Gadi Taub, an ultra-conservative young
mainstreamer, wrote a column titled "Demagoguery, Anti-Semitism,
Ignorance," with content too trivial to repeat, though fairly
summarized by its first and last title-words. But Taub's demagoguery
fades compared to Ben-Dror Yemini's (an Israeli Daniel Pipes) in
Ma'ariv. In a column titled "The Most Justified Offensive Ever"
(miraculously, the very words used by his Ha'aretz twin Ari Shavit
for the Lebanon War just two years ago), Yemini draws a straight
line from Hitler to Hamas (no coincidence they both start with an H,
just like Hezbollah, Saddam Hussein, and Hemorrhoids), and explains
that "Since the Nazi ideology […], no movement has been as dangerous
to world peace as political Islam." My apologies for quoting this
trash; we need an Israeli demagogue to instrumentalize the
Holocaust, and Yemini was born for such dirty jobs.
At the same time, excellent columnist B.
Michael does raise a critical voice in Yediot:
"Here it is again, the periodical 'déjà vu'
war. The ritual bleeding poured once again into the boiling basin
which has for decades been leading the entire region to hell. To be
honest, our soul is weary of dividing the seventh-day's war of the
Six-Day War into 'operations,' 'wars,' 'battles,' 'actions,' and
'offensives.' They are all just one ongoing war. They are all one
big slaughterhouse. An occupier's war against the occupied, and the
occupied's war against their occupier."
B. Michael knows what most Israelis were
trained to forget: that despite the Israeli withdrawal, Gaza is
still occupied.
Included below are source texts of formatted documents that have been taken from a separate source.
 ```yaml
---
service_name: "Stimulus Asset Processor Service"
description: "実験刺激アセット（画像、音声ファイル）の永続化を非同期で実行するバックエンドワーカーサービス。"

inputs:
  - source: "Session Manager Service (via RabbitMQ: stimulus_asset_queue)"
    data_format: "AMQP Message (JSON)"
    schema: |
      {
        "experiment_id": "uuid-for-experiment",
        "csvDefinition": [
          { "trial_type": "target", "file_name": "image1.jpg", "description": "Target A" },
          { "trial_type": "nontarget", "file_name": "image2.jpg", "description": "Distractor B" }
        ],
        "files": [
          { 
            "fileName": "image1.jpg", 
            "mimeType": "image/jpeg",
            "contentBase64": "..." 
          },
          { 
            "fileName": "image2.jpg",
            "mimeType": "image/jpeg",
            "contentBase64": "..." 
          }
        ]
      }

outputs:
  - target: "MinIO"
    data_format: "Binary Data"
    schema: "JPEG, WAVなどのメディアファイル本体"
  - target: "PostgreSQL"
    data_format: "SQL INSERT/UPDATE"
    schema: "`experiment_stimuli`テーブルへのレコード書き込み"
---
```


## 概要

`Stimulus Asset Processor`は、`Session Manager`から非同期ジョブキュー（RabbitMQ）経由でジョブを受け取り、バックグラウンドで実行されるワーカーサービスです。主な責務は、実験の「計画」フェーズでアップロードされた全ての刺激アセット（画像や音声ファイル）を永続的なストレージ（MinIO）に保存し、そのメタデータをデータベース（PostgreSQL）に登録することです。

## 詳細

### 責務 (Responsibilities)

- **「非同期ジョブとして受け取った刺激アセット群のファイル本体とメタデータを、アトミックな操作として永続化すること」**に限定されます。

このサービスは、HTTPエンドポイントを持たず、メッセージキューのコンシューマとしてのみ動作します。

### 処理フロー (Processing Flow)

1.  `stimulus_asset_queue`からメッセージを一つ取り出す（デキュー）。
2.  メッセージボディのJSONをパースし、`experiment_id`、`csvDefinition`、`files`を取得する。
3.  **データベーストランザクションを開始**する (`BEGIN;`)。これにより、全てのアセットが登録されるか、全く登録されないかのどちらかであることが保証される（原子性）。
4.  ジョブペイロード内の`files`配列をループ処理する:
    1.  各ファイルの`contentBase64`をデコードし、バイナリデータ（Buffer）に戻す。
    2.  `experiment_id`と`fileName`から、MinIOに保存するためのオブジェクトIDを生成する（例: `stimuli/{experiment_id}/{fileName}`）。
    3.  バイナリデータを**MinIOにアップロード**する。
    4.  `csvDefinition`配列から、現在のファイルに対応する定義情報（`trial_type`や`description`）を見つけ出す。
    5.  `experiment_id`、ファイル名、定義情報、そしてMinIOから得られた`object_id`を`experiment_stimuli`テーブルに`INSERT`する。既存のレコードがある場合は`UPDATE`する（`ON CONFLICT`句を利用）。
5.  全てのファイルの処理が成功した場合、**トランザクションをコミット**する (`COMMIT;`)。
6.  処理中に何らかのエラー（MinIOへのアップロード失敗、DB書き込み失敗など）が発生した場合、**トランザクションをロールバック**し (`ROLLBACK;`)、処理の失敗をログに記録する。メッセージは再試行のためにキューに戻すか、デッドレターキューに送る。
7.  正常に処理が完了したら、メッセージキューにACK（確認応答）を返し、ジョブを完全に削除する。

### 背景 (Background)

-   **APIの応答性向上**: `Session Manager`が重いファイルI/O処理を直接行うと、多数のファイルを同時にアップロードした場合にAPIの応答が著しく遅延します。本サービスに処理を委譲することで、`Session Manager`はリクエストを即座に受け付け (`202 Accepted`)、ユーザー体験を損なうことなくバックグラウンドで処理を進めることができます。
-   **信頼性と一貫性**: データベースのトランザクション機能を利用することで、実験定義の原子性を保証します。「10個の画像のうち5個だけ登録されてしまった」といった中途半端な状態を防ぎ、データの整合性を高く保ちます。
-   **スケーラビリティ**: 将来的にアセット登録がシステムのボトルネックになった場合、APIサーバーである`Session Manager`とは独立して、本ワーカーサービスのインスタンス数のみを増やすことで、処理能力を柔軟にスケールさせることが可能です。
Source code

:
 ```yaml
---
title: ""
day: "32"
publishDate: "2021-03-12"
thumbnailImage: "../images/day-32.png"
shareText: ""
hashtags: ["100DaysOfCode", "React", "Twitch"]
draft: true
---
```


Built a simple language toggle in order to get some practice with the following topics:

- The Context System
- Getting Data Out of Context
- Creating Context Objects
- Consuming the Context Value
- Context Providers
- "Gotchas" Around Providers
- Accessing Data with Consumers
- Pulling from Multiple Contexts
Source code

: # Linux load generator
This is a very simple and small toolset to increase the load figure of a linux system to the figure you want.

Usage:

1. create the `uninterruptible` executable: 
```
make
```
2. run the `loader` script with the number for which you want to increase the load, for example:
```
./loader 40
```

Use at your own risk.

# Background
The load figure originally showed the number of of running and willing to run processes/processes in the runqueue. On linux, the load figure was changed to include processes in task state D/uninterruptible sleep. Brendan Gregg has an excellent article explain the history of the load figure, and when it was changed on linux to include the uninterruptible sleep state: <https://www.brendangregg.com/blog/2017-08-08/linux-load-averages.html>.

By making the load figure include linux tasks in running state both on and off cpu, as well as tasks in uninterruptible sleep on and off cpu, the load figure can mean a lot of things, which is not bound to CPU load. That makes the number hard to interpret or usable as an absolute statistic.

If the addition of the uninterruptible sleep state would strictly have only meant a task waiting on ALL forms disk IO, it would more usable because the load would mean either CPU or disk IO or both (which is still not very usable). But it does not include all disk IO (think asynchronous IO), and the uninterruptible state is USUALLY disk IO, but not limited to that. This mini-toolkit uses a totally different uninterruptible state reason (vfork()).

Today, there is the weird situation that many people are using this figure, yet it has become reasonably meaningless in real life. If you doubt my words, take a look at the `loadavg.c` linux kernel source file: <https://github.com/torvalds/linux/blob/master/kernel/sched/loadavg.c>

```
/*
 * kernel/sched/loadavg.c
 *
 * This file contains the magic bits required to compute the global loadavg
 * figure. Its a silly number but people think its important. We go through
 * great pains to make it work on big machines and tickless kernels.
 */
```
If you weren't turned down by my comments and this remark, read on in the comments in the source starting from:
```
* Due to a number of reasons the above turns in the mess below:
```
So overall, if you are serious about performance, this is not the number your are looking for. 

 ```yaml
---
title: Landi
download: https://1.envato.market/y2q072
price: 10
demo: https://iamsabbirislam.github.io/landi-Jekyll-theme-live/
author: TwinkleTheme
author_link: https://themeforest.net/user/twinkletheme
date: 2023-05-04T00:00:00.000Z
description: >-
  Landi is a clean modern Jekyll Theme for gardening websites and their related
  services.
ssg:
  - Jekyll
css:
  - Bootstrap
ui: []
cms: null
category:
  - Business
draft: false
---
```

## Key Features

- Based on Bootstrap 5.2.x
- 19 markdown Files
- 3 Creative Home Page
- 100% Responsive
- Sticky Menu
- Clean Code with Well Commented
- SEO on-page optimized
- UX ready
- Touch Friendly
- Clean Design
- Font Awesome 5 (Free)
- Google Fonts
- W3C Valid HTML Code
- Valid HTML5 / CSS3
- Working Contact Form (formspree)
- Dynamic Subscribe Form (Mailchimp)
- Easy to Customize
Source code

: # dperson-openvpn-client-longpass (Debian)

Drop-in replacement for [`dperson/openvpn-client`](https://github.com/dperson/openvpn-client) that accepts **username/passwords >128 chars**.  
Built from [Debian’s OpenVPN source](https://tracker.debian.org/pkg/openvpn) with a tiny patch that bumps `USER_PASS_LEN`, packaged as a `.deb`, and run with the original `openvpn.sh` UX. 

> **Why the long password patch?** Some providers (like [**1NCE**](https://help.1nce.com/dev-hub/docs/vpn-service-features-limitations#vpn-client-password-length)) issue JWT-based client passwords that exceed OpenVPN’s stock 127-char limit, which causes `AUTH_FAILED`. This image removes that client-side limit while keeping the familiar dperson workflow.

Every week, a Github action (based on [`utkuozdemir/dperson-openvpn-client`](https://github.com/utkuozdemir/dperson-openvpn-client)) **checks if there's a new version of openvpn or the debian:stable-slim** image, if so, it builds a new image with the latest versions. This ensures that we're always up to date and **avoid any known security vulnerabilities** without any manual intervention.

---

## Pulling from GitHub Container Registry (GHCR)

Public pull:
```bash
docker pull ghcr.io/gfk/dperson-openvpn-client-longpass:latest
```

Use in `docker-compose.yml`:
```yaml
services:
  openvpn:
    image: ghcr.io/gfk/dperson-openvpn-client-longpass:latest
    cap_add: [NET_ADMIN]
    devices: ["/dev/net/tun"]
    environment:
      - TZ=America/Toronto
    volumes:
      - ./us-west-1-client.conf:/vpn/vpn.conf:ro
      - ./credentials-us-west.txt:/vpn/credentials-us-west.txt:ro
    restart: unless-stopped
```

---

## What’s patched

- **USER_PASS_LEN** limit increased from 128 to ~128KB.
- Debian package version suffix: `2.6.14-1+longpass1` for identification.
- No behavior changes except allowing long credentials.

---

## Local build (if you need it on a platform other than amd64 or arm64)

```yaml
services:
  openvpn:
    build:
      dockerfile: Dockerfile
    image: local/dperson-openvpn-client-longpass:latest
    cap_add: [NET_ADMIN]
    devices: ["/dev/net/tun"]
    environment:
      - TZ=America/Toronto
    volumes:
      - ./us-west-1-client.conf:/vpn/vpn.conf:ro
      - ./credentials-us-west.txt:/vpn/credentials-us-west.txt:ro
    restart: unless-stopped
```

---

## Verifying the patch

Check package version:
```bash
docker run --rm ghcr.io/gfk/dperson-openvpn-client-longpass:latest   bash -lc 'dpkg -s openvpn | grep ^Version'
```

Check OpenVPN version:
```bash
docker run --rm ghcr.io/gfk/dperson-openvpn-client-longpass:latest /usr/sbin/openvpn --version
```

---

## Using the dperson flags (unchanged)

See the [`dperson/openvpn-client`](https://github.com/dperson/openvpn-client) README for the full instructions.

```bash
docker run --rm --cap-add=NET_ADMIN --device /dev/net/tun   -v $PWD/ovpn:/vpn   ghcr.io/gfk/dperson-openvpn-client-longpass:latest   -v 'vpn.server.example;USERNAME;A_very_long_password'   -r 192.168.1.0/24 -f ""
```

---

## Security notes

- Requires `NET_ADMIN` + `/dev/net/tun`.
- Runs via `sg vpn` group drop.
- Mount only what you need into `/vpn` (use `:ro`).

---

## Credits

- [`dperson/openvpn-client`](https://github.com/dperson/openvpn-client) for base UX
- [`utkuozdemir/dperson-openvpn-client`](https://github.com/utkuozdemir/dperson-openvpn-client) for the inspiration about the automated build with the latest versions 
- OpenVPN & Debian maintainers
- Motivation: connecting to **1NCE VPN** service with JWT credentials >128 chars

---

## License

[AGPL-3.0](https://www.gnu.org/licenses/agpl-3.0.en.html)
Even before the Hamas takeover, Israel retained all
the measures to ensure its effective control of the Strip: from
direct control of all the border crossings to Gaza, both for goods
and for persons, to Israeli control of Gaza's population registry.
The only apparent exception – the Rafah checkpoint – is restricted
to entry into Gaza of Gaza inhabitants only, as defined by the
Israeli registry, and even this is under Israeli supervision. But
for most Israelis, Gaza is an independent, sovereign empire, which
was occupied by Israel ages ago, and now, for no reason at all,
poses an existential threat to its benevolent Jewish neighbor.
In the evening television news, careful
listening – especially to serious reporters like Shlomi Eldar –
could reveal the tip of the war-crimes iceberg yet to emerge: a
Gazan prison was intentionally bombarded, a clear war crime. Gaza's
hospital suffered damages too. All this in an overcrowded Strip in
which life has already been strangled by an embargo on anything from
cement and gasoline to medical equipment. A couple of months ago,
journalist Amos Harel quoted an article of a leading military figure
regarding Israel's next war policy, be it in Lebanon, Syria, or
Gaza: "Using power without any proportion to the enemy's threat and
actions, in order to damage and punish to an extent that would
require long and expensive rehabilitation processes." Another
Israeli general explained that villages from which shots are fired
will be devastated; "we consider them as military bases" (Ha'aretz,
Oct. 5; the names of the two generals – for The Hague's ICC – are
Gaby Siboni and Gadi Eisenkot). Once the war started, Maj.-Gen.
(Reserve) Giora Island – former head of the National Security
Council – spelled it all out on television, without a shade of
shame: Israel should not confine its attacks to military facilities,
he said, but must hit civilian targets as well. The damage to the
civil population should be maximized, because the worse the
humanitarian crisis is, the better and the sooner the operation
would end. It's the same major-general, by the way, who just a year
ago caused outrage by urging the Israeli government to negotiate
directly with Hamas. Do not to look for consistency, integrity, or
intelligence where war criminals are involved.